-- Exercise brief --
The word "úlohy" may appear in some lines of the data; copy every such line.

══════════════════════════════

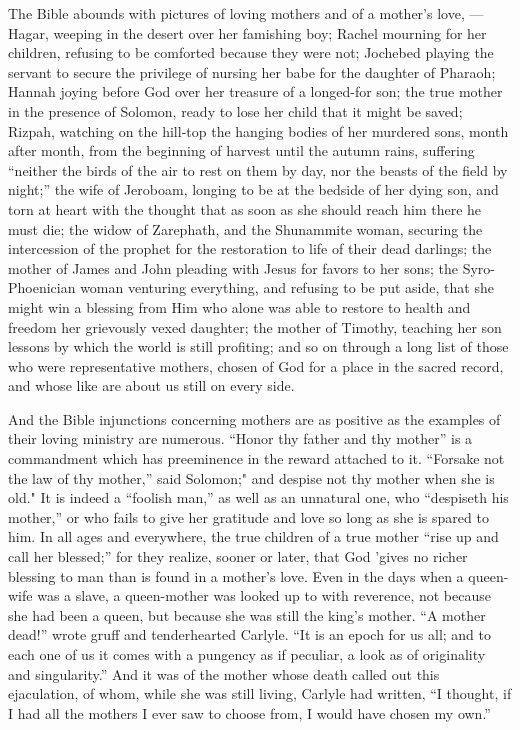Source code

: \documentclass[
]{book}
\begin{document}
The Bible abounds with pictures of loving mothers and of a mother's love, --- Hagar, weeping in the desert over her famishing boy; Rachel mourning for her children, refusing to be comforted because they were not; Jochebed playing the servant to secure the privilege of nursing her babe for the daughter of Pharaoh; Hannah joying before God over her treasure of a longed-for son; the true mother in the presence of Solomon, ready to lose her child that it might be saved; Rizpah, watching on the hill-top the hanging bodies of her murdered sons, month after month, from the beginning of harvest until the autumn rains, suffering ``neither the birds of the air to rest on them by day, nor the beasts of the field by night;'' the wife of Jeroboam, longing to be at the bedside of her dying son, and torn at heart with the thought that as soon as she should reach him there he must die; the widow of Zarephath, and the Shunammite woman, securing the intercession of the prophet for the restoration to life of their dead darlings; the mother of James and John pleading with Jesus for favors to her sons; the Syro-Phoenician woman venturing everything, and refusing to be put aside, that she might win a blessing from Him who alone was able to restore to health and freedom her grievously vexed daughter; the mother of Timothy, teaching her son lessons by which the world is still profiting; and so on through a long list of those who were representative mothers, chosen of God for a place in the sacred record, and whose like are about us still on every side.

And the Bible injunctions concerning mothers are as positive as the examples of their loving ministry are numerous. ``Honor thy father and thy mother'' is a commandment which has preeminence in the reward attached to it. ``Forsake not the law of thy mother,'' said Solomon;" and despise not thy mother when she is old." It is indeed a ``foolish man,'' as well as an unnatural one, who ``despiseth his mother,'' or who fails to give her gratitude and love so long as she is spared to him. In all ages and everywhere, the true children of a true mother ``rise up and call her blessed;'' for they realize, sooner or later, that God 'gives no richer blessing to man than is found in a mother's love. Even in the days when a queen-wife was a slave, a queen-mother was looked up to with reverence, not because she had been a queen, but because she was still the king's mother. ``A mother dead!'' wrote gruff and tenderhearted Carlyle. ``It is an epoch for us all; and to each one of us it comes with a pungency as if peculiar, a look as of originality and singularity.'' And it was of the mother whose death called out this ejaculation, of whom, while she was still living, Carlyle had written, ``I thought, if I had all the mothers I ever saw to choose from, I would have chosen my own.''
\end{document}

══════════════════════════════

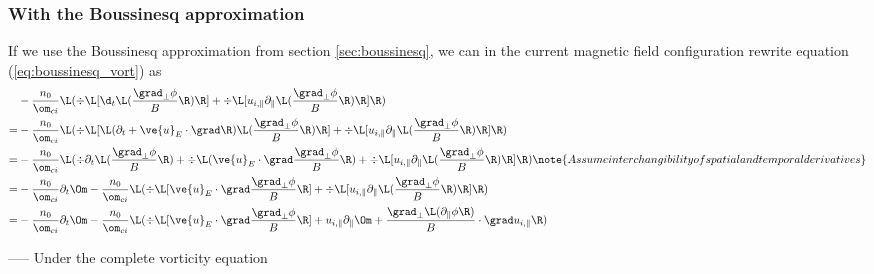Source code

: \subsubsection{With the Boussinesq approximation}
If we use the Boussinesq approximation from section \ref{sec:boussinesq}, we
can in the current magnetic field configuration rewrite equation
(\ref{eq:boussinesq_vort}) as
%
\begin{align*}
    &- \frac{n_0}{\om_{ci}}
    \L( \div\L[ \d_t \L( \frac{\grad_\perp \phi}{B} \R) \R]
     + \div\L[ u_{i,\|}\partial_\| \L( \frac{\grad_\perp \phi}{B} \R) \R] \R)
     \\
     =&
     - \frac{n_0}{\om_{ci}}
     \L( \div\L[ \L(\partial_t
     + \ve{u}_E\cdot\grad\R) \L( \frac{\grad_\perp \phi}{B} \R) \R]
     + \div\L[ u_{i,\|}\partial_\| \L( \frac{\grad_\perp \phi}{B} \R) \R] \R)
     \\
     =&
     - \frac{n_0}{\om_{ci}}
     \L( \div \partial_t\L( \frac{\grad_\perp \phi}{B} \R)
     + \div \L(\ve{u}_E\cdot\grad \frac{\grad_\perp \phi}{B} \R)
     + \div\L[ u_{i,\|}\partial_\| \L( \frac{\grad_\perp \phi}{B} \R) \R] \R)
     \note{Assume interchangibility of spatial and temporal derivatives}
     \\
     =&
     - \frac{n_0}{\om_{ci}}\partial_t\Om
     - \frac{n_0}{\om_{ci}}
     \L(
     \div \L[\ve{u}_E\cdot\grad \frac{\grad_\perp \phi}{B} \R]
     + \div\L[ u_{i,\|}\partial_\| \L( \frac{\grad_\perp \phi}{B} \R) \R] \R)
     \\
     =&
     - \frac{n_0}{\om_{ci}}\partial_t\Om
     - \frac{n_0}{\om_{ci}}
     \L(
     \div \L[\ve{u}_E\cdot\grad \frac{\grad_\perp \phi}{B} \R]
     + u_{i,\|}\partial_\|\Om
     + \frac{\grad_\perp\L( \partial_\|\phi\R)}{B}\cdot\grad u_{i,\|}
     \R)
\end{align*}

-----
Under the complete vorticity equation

══════════════════════════════

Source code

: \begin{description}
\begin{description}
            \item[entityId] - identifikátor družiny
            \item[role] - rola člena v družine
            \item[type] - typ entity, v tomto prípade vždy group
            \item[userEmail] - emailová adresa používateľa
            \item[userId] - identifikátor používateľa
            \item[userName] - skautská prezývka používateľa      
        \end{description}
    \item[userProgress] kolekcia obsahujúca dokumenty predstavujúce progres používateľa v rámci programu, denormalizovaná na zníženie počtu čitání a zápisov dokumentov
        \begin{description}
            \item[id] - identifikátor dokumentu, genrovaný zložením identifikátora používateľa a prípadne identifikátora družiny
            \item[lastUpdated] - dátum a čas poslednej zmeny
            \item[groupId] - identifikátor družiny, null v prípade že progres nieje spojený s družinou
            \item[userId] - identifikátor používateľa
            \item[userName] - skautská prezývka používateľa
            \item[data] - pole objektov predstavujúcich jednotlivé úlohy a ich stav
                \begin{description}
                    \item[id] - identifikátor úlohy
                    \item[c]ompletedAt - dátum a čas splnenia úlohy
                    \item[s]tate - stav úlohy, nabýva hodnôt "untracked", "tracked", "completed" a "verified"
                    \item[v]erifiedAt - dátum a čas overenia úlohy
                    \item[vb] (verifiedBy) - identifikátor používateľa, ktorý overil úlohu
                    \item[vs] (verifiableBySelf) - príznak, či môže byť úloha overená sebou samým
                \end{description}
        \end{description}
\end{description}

══════════════════════════════

-- Result of the exercise --
            \item[data] - pole objektov predstavujúcich jednotlivé úlohy a ich stav
                    \item[id] - identifikátor úlohy
                    \item[c]ompletedAt - dátum a čas splnenia úlohy
                    \item[s]tate - stav úlohy, nabýva hodnôt "untracked", "tracked", "completed" a "verified"
                    \item[v]erifiedAt - dátum a čas overenia úlohy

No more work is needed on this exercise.